• **Description of the task**
What you return has to match the listing below line for line.

Extracted information below:

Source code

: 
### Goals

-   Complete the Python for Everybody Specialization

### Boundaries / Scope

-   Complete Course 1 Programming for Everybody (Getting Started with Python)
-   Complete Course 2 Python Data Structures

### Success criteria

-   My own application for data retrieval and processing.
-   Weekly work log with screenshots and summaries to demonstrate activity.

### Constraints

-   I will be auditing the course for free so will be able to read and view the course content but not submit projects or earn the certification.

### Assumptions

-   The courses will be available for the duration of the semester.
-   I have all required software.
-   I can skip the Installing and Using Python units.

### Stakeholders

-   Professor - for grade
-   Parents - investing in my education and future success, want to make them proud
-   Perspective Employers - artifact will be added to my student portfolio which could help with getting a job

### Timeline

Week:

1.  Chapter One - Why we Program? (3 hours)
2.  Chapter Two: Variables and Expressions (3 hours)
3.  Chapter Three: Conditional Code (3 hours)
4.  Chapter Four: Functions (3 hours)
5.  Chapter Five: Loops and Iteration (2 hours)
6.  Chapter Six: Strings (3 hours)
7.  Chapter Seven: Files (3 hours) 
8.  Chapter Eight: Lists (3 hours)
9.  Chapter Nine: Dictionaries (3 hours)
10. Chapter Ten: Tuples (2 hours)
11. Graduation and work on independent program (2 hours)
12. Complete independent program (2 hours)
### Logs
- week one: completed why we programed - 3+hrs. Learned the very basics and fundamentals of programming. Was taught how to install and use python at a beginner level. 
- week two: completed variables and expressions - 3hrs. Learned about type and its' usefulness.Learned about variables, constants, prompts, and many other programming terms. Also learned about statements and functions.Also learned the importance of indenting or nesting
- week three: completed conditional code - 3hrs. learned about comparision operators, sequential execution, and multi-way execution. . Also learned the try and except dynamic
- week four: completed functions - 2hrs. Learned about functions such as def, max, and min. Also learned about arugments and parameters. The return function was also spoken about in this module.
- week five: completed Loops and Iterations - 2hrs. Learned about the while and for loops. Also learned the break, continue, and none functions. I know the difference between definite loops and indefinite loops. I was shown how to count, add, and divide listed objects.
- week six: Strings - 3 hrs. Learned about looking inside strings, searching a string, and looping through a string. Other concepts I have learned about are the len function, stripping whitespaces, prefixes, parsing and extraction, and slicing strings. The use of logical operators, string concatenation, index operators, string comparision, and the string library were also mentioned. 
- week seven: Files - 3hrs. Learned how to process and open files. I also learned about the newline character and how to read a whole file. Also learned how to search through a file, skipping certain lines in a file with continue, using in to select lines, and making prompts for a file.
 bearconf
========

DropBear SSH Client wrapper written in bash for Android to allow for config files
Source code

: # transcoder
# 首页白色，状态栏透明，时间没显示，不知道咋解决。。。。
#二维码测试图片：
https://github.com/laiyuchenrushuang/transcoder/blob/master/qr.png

End of Extracted information.

• **The answer**
Source code

: 
### Goals

-   Complete the Python for Everybody Specialization

### Boundaries / Scope

-   Complete Course 1 Programming for Everybody (Getting Started with Python)
-   Complete Course 2 Python Data Structures

### Success criteria

-   My own application for data retrieval and processing.
-   Weekly work log with screenshots and summaries to demonstrate activity.

### Constraints

-   I will be auditing the course for free so will be able to read and view the course content but not submit projects or earn the certification.

### Assumptions

-   The courses will be available for the duration of the semester.
-   I have all required software.
-   I can skip the Installing and Using Python units.

### Stakeholders

-   Professor - for grade
-   Parents - investing in my education and future success, want to make them proud
-   Perspective Employers - artifact will be added to my student portfolio which could help with getting a job

### Timeline

Week:

1.  Chapter One - Why we Program? (3 hours)
2.  Chapter Two: Variables and Expressions (3 hours)
3.  Chapter Three: Conditional Code (3 hours)
4.  Chapter Four: Functions (3 hours)
5.  Chapter Five: Loops and Iteration (2 hours)
6.  Chapter Six: Strings (3 hours)
7.  Chapter Seven: Files (3 hours) 
8.  Chapter Eight: Lists (3 hours)
9.  Chapter Nine: Dictionaries (3 hours)
10. Chapter Ten: Tuples (2 hours)
11. Graduation and work on independent program (2 hours)
12. Complete independent program (2 hours)
### Logs
- week one: completed why we programed - 3+hrs. Learned the very basics and fundamentals of programming. Was taught how to install and use python at a beginner level. 
- week two: completed variables and expressions - 3hrs. Learned about type and its' usefulness.Learned about variables, constants, prompts, and many other programming terms. Also learned about statements and functions.Also learned the importance of indenting or nesting
- week three: completed conditional code - 3hrs. learned about comparision operators, sequential execution, and multi-way execution. . Also learned the try and except dynamic
- week four: completed functions - 2hrs. Learned about functions such as def, max, and min. Also learned about arugments and parameters. The return function was also spoken about in this module.
- week five: completed Loops and Iterations - 2hrs. Learned about the while and for loops. Also learned the break, continue, and none functions. I know the difference between definite loops and indefinite loops. I was shown how to count, add, and divide listed objects.
- week six: Strings - 3 hrs. Learned about looking inside strings, searching a string, and looping through a string. Other concepts I have learned about are the len function, stripping whitespaces, prefixes, parsing and extraction, and slicing strings. The use of logical operators, string concatenation, index operators, string comparision, and the string library were also mentioned. 
- week seven: Files - 3hrs. Learned how to process and open files. I also learned about the newline character and how to read a whole file. Also learned how to search through a file, skipping certain lines in a file with continue, using in to select lines, and making prompts for a file.
 bearconf
========

DropBear SSH Client wrapper written in bash for Android to allow for config files
Source code

: # transcoder
# 首页白色，状态栏透明，时间没显示，不知道咋解决。。。。
#二维码测试图片：
https://github.com/laiyuchenrushuang/transcoder/blob/master/qr.png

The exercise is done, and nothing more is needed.